_Stored data entries_:

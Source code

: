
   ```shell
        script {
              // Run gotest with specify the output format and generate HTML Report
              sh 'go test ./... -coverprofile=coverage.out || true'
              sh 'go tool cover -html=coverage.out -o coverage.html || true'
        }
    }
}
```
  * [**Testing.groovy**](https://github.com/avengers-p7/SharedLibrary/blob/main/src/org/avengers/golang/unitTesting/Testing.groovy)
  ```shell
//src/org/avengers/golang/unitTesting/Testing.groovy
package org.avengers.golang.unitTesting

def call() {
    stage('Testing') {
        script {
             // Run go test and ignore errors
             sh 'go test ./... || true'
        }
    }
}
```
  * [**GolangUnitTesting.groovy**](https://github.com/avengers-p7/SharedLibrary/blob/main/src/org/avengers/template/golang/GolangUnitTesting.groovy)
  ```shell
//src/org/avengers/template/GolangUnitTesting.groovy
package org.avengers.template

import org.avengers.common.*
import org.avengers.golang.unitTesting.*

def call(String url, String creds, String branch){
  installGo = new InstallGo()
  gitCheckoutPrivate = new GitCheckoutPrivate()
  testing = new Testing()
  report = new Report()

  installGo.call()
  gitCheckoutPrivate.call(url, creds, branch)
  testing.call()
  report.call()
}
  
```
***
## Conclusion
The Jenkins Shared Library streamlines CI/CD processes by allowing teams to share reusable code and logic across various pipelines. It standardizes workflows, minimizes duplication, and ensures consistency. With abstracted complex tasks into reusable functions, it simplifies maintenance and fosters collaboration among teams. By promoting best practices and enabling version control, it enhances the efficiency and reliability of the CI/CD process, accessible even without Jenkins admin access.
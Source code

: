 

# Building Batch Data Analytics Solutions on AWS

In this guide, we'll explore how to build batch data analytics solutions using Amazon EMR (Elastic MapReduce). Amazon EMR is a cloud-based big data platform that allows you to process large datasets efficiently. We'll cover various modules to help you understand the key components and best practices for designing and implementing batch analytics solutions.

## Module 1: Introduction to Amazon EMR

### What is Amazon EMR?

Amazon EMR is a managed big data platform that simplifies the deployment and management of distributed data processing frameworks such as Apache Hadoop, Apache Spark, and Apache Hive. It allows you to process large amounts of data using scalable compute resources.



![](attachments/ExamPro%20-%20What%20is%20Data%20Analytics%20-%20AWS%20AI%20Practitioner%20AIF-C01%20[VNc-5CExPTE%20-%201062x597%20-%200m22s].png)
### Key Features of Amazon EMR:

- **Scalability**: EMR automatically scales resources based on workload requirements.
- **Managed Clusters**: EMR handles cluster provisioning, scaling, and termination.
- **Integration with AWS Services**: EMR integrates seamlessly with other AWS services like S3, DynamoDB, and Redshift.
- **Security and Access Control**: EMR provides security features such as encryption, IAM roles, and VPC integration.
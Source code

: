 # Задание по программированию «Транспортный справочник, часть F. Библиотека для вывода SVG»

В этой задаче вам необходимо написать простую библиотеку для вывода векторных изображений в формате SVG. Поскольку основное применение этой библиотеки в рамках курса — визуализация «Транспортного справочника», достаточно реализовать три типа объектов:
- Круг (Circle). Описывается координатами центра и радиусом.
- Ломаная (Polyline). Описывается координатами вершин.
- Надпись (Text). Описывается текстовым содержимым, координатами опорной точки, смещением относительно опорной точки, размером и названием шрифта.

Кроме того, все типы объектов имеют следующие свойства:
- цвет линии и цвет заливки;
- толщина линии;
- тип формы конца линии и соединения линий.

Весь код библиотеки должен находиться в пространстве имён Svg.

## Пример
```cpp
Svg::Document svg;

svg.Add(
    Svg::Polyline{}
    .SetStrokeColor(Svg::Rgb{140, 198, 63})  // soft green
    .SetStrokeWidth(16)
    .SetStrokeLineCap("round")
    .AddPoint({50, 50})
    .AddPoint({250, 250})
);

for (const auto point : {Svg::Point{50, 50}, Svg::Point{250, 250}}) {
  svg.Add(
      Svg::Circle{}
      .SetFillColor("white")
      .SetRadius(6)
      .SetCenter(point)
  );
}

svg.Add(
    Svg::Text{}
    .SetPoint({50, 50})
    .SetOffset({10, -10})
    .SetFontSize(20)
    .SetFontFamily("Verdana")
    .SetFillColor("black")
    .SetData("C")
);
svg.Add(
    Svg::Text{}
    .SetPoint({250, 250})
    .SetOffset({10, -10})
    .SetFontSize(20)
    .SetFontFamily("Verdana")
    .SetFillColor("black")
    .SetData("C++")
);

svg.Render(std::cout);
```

_ASSIGNMENT_:
All of the entries above must be output word for word.

_SOLUTION BELOW_:
Source code

:
   ```shell
        script {
              // Run gotest with specify the output format and generate HTML Report
              sh 'go test ./... -coverprofile=coverage.out || true'
              sh 'go tool cover -html=coverage.out -o coverage.html || true'
        }
    }
}
```
  * [**Testing.groovy**](https://github.com/avengers-p7/SharedLibrary/blob/main/src/org/avengers/golang/unitTesting/Testing.groovy)
  ```shell
//src/org/avengers/golang/unitTesting/Testing.groovy
package org.avengers.golang.unitTesting

def call() {
    stage('Testing') {
        script {
             // Run go test and ignore errors
             sh 'go test ./... || true'
        }
    }
}
```
  * [**GolangUnitTesting.groovy**](https://github.com/avengers-p7/SharedLibrary/blob/main/src/org/avengers/template/golang/GolangUnitTesting.groovy)
  ```shell
//src/org/avengers/template/GolangUnitTesting.groovy
package org.avengers.template

import org.avengers.common.*
import org.avengers.golang.unitTesting.*

def call(String url, String creds, String branch){
  installGo = new InstallGo()
  gitCheckoutPrivate = new GitCheckoutPrivate()
  testing = new Testing()
  report = new Report()

  installGo.call()
  gitCheckoutPrivate.call(url, creds, branch)
  testing.call()
  report.call()
}
  
```
***
## Conclusion
The Jenkins Shared Library streamlines CI/CD processes by allowing teams to share reusable code and logic across various pipelines. It standardizes workflows, minimizes duplication, and ensures consistency. With abstracted complex tasks into reusable functions, it simplifies maintenance and fosters collaboration among teams. By promoting best practices and enabling version control, it enhances the efficiency and reliability of the CI/CD process, accessible even without Jenkins admin access.
Source code

: 

# Building Batch Data Analytics Solutions on AWS

In this guide, we'll explore how to build batch data analytics solutions using Amazon EMR (Elastic MapReduce). Amazon EMR is a cloud-based big data platform that allows you to process large datasets efficiently. We'll cover various modules to help you understand the key components and best practices for designing and implementing batch analytics solutions.

## Module 1: Introduction to Amazon EMR

### What is Amazon EMR?

Amazon EMR is a managed big data platform that simplifies the deployment and management of distributed data processing frameworks such as Apache Hadoop, Apache Spark, and Apache Hive. It allows you to process large amounts of data using scalable compute resources.



![](attachments/ExamPro%20-%20What%20is%20Data%20Analytics%20-%20AWS%20AI%20Practitioner%20AIF-C01%20[VNc-5CExPTE%20-%201062x597%20-%200m22s].png)
### Key Features of Amazon EMR:

- **Scalability**: EMR automatically scales resources based on workload requirements.
- **Managed Clusters**: EMR handles cluster provisioning, scaling, and termination.
- **Integration with AWS Services**: EMR integrates seamlessly with other AWS services like S3, DynamoDB, and Redshift.
- **Security and Access Control**: EMR provides security features such as encryption, IAM roles, and VPC integration.
Source code

: # Задание по программированию «Транспортный справочник, часть F. Библиотека для вывода SVG»

В этой задаче вам необходимо написать простую библиотеку для вывода векторных изображений в формате SVG. Поскольку основное применение этой библиотеки в рамках курса — визуализация «Транспортного справочника», достаточно реализовать три типа объектов:
- Круг (Circle). Описывается координатами центра и радиусом.
- Ломаная (Polyline). Описывается координатами вершин.
- Надпись (Text). Описывается текстовым содержимым, координатами опорной точки, смещением относительно опорной точки, размером и названием шрифта.

Кроме того, все типы объектов имеют следующие свойства:
- цвет линии и цвет заливки;
- толщина линии;
- тип формы конца линии и соединения линий.

Весь код библиотеки должен находиться в пространстве имён Svg.

## Пример
```cpp
Svg::Document svg;

svg.Add(
    Svg::Polyline{}
    .SetStrokeColor(Svg::Rgb{140, 198, 63})  // soft green
    .SetStrokeWidth(16)
    .SetStrokeLineCap("round")
    .AddPoint({50, 50})
    .AddPoint({250, 250})
);

for (const auto point : {Svg::Point{50, 50}, Svg::Point{250, 250}}) {
  svg.Add(
      Svg::Circle{}
      .SetFillColor("white")
      .SetRadius(6)
      .SetCenter(point)
  );
}

svg.Add(
    Svg::Text{}
    .SetPoint({50, 50})
    .SetOffset({10, -10})
    .SetFontSize(20)
    .SetFontFamily("Verdana")
    .SetFillColor("black")
    .SetData("C")
);
svg.Add(
    Svg::Text{}
    .SetPoint({250, 250})
    .SetOffset({10, -10})
    .SetFontSize(20)
    .SetFontFamily("Verdana")
    .SetFillColor("black")
    .SetData("C++")
);

svg.Render(std::cout);
```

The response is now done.